1| ''Remember when was the last time you put them to sleep''

6K 373 287
                                    


1: "Remember when was the last time you put them to sleep?"


Yer: Seul

Saat: 21.10

-

"Jihyo, bebeğim uyku vakti!"

Saat dokuza gelirken, Taehyung mutfaktan yeni çıkabilmişti. Birkaç saat öncesine kadar, eşi Jungkook'un eve gelmesini sükunetle beklemiş, bu sebepten akşam üstü kurduğu masayı kaldırmamıştı. Fakat Jungkook gelmemişti. Taehyung defalarca kez aramış olsa bile, kocası telefonunu kapatmıştı. Yalnızca telefonunu kapatmadan önce bıraktığı bir sesli mesaj vardı. Mesajda kendisini beklememesi gerektiğini söylüyor, biraz geç kalacağını belirtiyordu.

Mesaj bırakmış olsa bile Taehyung oldukça sinirliydi. İki çocuk babası olan bir adamın, "İşim var." diyerek attığı mesajdan sonra ortadan kaybolmasını doğru bulmuyordu. Fakat çocukları için sinirli olduğunu belli etmekten kaçınmıştı, hiçbir şey olmamış gibi davranıyordu.

Salona girdiğinde Jihyo'nun sevimli görüntüsü karşısında, Taehyung buruk bir tebessüm etmişti. Minik kız koltukta yüz üstü uzanmıştı. Dirseklerini koltuğa yaslamış, yumruk yaptığı ellerini ise yanaklarına bastırmış bir vaziyette, pür dikkat televizyon izliyordu. Taehyung koltuğa oturduktan sonra, kızının beline kadar inen kıvırcık saçlarını okşamıştı bir süre.

"Bebeğim, uyku vakti."

Jihyo uykulu gözlerle babasına bakarken, "Babacığım, dizi izliyorum." demişti. Taehyung bununla birlikte bir kez daha gülümsemiş, Jihyo'nun saçlarına minik bir öpücük bırakmıştı.

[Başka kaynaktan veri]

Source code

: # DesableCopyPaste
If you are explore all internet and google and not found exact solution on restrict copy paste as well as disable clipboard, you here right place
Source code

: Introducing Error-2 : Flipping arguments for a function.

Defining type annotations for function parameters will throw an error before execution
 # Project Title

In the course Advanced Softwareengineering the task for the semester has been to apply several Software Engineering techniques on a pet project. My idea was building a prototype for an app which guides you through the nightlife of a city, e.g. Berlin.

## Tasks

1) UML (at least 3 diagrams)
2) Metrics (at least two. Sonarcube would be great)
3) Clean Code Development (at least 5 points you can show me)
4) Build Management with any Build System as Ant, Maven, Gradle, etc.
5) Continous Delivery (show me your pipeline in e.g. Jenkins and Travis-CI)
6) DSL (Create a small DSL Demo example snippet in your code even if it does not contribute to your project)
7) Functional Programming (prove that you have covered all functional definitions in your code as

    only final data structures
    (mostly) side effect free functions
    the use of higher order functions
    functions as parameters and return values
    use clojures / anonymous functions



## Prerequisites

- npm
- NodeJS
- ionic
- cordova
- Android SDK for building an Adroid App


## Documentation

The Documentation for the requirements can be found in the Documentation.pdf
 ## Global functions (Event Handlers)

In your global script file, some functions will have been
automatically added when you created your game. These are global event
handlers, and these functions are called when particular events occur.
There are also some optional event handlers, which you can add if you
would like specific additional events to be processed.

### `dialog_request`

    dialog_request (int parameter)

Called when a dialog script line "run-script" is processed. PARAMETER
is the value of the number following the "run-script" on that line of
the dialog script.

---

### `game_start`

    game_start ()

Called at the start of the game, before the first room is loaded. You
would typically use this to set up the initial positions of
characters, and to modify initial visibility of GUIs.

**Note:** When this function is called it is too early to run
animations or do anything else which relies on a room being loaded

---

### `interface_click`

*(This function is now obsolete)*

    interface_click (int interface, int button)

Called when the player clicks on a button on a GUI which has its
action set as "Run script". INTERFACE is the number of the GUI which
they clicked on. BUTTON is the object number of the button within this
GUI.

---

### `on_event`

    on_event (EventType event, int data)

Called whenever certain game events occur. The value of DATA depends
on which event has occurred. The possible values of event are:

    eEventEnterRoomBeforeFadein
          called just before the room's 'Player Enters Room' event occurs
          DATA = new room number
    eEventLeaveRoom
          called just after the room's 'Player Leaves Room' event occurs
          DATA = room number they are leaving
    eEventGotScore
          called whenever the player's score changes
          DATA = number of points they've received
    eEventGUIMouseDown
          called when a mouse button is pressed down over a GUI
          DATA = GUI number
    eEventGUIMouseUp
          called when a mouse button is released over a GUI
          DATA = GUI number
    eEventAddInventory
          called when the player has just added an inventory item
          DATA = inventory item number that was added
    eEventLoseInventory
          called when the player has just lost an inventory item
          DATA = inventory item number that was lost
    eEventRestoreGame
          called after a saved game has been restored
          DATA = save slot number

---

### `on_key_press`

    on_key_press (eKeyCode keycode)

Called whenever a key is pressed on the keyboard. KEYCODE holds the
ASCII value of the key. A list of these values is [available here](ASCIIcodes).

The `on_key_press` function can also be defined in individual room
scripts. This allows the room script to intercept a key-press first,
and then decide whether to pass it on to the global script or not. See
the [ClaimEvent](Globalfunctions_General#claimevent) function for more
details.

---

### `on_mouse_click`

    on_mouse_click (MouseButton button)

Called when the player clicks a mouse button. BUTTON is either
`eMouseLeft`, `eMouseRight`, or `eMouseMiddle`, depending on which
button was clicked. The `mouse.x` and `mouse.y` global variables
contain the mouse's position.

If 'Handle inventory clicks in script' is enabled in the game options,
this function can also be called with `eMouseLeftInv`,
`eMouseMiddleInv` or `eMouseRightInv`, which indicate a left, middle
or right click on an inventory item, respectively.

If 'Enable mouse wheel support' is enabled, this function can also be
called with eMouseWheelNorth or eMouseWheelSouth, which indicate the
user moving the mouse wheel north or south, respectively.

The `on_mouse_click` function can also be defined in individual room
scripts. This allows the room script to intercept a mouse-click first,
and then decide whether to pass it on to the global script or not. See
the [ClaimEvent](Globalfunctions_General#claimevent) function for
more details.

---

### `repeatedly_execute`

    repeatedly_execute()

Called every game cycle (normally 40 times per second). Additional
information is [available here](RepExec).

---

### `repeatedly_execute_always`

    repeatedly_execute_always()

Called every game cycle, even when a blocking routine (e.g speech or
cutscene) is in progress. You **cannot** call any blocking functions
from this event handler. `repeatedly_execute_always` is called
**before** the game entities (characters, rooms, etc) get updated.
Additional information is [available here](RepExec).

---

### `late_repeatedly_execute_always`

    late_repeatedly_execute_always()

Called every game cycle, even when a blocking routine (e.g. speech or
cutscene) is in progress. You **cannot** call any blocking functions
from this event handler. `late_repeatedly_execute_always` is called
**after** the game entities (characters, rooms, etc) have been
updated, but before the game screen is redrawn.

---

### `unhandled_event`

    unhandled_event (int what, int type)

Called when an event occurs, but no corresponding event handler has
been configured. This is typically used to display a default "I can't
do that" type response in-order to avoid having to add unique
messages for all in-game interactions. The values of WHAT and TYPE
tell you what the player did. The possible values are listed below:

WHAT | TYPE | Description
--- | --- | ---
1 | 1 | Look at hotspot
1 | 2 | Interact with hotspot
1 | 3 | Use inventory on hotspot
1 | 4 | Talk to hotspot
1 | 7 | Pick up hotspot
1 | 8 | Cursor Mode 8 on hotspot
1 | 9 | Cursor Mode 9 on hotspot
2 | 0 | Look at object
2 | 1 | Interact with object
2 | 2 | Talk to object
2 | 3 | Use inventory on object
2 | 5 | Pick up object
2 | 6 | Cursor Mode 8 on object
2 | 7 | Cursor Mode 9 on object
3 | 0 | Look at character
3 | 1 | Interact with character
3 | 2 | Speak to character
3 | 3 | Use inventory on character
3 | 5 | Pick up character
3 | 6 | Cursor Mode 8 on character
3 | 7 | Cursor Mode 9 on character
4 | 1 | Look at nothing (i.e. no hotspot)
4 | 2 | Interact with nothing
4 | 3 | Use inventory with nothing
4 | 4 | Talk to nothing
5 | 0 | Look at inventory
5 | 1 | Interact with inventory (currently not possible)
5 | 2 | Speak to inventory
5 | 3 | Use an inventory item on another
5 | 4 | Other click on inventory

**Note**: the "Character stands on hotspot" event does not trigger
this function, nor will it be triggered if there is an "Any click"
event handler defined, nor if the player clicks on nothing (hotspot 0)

"Gözlerin küçücük kalmış, meleğim. Hem, bu yaşta dizi izlememen gerektiğini sana söylemiştim. Neden çizgi filmlere bakmıyorsun?"

"Jungkook babam bu dizinin çok güzel olduğunu söyledi!"

Taehyung'un bakışları televizyonun ekranını bulduğunda, gözleri irice açılmıştı. Bu diziyi biliyordu. Dizinin başrolü ajandı ve neredeyse her dakika silahlı çatışmaya giriyor, adam öldürüyordu.

Taehyung, "Dokuz yaşındaki kızının yanında bunun güzel bir dizi olduğunu nasıl söylersin, Jungkook..." diye söylenmişti kendi kendine.

"Bir şey mi söyledin, babacığım?"

"Hayır, bir tanem. Hadi uyumaya gidelim olur mu?"

Jihyo bu defa babasına direnmemiş, dizleri üstünde emekleyerek babasının kucağına tırmanmıştı. Minik elleri babasının boynuna dolandığında, en sevdiği yer olan, babasının boynuna minik bir öpücük kondurmuştu. Taehyung bununla birlikte kıkırdadı. Tıpkı Jungkook gibi, kızları Jihyo'nun da en sevdiği şey, babasının boynunu öpmekti.

Taehyung bunu çok sevimli buluyordu. Jihyo, Taehyung babasını kıskandığı için bazen Jungkook'un, Taehyung'u öptüğünü görüyor; koşarak yanlarına ulaştıktan sonra, "Taehyung babamın boynu benim!" diye bağırıyor ve Jungkook'u azarlıyordu.

En az onun kadar çocuk olan Jungkook ise, "Hayır benim. Söylesene ona Taehyung?!" diyerek dudaklarını büzüyor, kendi kızına yalandan da olsa kötü kötü bakıyordu. Taehyung ikisinin de sevimlilik abideleri olduğunu düşünürken; kızını sağ omzuna, kocasını ise sol omzuna yatırıyor, böylece tüm sorun halloluyordu.

"Sende mi benimle uyuyacaksın? Uyuduktan sonra gitmeyeceksin, öyle değil mi?"

"Hayır bebeğim, babacığın bu gece seninle uyuyacak."

"Ama..." demişti Jihyo dudaklarını büzerek. Bu defa babasının yanaklarını öpmüş, "Jungkook babam tek mi uyuyacak?" diye sormuştu, masum bir şekilde.